▶ _PROBLEM DESCRIPTION_
Look through the entries below and extract exactly the lines from the one containing "of local bases" through the one containing "coordinates of $B_0(w,v)$)", ends included.

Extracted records
*** Block opens ***

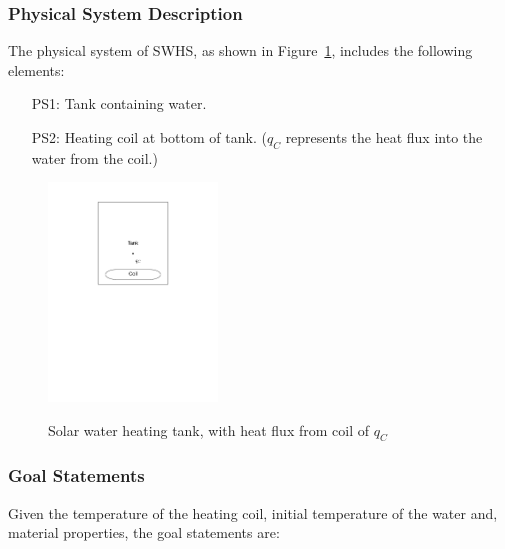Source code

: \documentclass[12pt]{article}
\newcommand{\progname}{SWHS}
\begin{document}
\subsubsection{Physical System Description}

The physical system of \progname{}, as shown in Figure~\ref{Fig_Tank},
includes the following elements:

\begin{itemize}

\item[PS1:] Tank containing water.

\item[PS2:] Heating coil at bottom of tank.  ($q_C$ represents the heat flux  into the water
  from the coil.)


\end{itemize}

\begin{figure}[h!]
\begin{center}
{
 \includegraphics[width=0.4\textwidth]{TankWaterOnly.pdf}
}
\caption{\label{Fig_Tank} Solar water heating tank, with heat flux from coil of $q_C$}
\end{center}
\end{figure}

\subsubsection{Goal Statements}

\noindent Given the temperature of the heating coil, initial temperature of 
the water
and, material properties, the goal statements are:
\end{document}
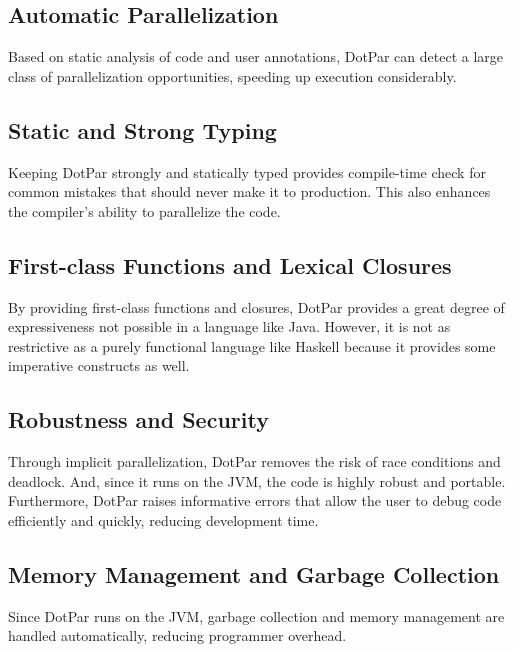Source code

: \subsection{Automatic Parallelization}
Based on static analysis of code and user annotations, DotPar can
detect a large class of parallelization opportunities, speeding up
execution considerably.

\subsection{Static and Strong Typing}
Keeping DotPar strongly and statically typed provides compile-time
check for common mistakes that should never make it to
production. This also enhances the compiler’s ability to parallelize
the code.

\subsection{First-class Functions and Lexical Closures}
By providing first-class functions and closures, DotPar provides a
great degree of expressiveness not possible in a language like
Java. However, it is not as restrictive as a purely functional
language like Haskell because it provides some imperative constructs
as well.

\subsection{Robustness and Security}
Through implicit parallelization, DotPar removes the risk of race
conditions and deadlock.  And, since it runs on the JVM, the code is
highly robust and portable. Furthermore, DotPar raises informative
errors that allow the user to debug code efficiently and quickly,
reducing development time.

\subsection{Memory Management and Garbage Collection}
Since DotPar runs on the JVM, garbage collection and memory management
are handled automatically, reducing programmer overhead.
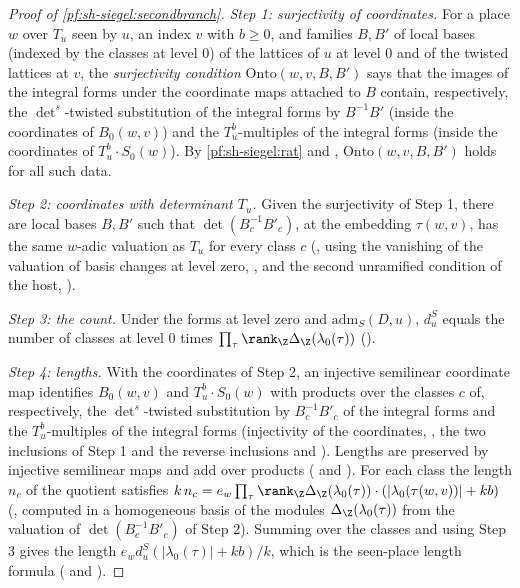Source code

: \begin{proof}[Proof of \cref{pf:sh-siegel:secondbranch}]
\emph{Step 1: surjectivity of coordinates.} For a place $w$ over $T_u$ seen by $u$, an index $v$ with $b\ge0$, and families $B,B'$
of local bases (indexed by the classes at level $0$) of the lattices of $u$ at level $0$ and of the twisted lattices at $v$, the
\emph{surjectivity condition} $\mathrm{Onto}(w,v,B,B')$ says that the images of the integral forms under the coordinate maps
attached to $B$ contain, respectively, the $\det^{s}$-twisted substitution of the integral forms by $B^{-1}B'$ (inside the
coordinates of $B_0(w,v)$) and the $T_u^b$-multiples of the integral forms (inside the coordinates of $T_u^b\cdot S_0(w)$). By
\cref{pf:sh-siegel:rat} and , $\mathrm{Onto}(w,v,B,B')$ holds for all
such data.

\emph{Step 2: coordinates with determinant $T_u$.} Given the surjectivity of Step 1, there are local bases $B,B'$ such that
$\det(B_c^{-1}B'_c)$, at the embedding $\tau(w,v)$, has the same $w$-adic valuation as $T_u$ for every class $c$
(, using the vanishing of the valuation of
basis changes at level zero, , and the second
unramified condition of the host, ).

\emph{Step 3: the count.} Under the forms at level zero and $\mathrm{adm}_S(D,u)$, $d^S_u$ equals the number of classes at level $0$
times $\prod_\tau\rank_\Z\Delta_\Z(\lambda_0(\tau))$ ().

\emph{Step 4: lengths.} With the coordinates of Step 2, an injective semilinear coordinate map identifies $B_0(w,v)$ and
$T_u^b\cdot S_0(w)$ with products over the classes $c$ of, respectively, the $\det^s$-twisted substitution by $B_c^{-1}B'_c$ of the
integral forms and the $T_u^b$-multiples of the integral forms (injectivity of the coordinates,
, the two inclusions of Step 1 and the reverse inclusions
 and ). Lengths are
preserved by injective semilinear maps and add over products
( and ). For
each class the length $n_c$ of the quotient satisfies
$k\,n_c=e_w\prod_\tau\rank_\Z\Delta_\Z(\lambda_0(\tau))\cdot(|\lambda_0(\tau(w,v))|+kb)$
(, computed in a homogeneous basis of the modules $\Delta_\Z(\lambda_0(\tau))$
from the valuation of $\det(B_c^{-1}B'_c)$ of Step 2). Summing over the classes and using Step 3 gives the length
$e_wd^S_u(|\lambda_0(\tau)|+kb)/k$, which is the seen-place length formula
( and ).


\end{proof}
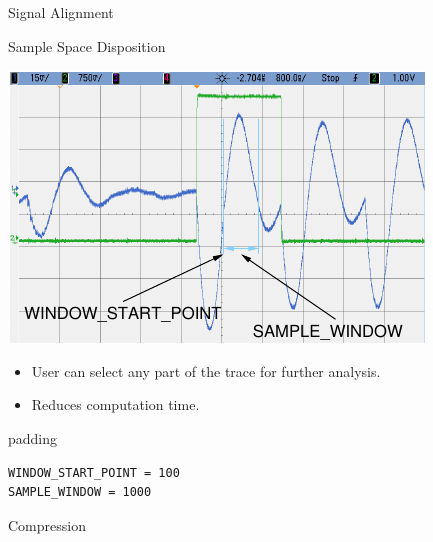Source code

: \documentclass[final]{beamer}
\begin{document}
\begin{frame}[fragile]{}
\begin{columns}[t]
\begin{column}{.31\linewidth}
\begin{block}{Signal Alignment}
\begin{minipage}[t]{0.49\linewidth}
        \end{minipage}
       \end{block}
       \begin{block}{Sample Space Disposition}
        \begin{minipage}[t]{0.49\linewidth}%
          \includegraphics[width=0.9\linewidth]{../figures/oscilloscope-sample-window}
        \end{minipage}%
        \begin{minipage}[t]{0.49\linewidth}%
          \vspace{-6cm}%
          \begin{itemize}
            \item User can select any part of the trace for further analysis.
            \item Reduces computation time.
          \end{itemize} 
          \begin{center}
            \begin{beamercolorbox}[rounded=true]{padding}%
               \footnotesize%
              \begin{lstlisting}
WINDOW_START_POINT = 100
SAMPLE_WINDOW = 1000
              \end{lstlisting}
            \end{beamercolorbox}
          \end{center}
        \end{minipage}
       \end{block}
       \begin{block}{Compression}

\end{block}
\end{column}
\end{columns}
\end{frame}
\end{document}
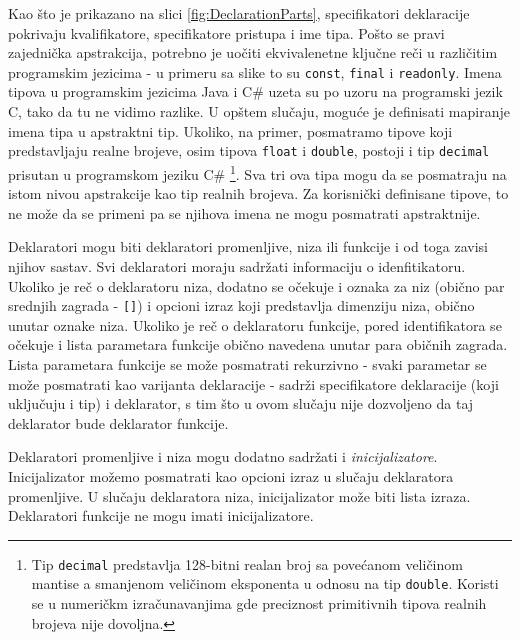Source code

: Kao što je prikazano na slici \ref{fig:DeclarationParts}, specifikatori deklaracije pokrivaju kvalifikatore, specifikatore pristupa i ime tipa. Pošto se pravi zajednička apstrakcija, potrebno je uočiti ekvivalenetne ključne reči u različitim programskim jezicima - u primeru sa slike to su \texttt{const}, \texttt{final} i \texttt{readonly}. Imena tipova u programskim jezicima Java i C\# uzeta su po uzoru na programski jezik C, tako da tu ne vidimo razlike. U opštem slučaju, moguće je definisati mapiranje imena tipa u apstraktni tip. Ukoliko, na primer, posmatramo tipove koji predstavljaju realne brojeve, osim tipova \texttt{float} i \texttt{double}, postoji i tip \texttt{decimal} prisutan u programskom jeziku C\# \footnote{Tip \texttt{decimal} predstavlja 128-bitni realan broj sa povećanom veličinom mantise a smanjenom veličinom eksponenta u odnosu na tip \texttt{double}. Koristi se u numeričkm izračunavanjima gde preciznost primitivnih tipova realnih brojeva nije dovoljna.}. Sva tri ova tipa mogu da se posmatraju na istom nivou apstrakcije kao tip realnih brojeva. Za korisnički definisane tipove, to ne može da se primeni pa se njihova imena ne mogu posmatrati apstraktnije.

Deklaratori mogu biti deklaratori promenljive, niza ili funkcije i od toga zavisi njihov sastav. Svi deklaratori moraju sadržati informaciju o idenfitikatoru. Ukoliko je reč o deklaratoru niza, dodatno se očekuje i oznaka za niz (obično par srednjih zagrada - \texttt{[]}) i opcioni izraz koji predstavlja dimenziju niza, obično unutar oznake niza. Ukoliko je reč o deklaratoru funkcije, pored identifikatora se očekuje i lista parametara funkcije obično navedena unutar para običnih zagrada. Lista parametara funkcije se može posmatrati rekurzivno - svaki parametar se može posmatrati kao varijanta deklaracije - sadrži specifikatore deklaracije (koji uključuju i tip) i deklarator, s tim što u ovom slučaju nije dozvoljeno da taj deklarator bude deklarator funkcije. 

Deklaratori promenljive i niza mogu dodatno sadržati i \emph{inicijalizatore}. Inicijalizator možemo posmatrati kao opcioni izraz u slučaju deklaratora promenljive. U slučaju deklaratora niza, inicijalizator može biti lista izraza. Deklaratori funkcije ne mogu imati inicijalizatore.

*** Block closes ***
*** Block opens ***

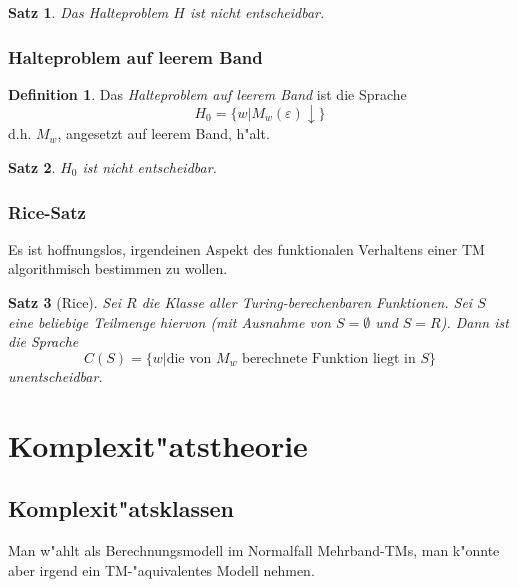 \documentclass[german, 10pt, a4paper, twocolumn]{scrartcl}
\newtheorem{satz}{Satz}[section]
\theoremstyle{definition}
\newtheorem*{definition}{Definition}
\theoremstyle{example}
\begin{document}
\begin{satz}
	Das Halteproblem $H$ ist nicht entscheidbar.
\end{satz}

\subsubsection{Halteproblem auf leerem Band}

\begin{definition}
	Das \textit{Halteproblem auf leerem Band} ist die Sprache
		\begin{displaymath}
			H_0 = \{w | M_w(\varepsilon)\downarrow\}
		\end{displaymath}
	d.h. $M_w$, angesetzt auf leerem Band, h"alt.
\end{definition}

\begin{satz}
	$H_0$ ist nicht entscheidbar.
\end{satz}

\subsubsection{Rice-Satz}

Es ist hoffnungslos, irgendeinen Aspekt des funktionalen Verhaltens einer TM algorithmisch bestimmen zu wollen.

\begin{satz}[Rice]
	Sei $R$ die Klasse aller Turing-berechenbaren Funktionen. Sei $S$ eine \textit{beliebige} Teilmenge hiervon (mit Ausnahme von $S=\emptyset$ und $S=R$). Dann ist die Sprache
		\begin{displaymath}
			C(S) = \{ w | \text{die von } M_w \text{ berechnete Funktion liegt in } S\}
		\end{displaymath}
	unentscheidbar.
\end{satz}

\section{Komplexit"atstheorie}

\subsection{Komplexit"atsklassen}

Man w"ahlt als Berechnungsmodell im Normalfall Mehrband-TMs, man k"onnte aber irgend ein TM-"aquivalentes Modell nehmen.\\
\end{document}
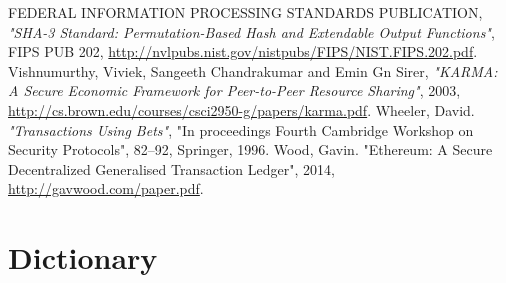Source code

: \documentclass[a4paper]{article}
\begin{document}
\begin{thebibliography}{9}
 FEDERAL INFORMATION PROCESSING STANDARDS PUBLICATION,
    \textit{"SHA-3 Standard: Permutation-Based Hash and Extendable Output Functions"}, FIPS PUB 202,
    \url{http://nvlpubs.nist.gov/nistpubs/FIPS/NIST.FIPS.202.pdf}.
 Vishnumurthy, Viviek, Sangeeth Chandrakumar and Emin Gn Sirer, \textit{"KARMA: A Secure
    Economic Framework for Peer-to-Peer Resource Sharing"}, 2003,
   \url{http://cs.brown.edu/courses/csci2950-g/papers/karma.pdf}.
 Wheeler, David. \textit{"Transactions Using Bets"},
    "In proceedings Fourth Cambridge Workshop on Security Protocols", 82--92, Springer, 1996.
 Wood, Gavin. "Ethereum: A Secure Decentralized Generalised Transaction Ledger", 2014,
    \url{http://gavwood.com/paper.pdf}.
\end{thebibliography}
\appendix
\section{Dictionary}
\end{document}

*** Block closes ***
*** Block opens ***

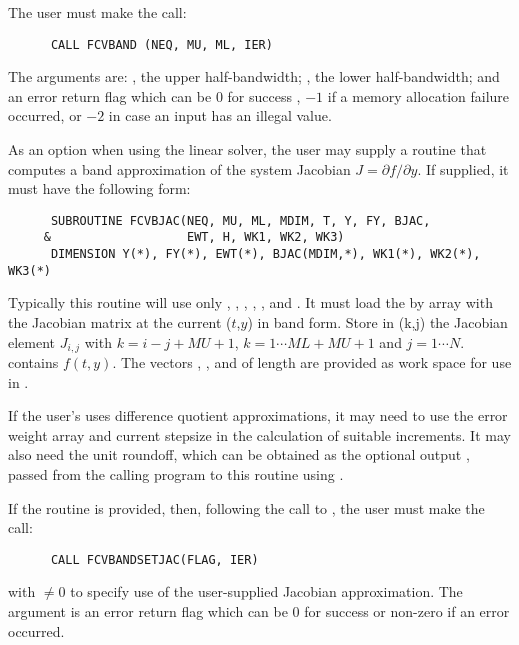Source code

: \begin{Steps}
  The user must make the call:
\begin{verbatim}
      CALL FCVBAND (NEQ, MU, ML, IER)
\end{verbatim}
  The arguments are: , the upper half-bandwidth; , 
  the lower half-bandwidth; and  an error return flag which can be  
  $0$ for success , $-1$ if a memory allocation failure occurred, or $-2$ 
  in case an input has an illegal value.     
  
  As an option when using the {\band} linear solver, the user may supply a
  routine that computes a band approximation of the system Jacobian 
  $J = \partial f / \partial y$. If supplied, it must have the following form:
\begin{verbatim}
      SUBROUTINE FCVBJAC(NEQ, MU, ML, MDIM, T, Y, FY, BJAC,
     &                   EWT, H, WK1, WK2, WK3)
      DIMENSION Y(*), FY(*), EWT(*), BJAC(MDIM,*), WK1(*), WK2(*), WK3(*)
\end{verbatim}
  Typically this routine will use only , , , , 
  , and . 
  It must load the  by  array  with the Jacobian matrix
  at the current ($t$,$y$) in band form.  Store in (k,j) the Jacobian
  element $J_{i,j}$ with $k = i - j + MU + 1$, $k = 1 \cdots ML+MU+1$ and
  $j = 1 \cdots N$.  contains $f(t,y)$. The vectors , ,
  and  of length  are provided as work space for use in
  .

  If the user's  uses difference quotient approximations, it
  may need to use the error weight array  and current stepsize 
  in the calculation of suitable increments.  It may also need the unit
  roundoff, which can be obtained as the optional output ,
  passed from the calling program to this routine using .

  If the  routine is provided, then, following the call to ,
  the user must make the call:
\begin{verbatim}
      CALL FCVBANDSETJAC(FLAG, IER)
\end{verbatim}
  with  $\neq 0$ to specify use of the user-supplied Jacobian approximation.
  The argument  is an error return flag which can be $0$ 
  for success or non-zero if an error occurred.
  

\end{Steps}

*** Block closes ***

▶ _TASK SOLUTION_
of local bases (indexed by the classes at level $0$) of the lattices of $u$ at level $0$ and of the twisted lattices at $v$, the
\emph{surjectivity condition} $\mathrm{Onto}(w,v,B,B')$ says that the images of the integral forms under the coordinate maps
attached to $B$ contain, respectively, the $\det^{s}$-twisted substitution of the integral forms by $B^{-1}B'$ (inside the
coordinates of $B_0(w,v)$) and the $T_u^b$-multiples of the integral forms (inside the coordinates of $T_u^b\cdot S_0(w)$). By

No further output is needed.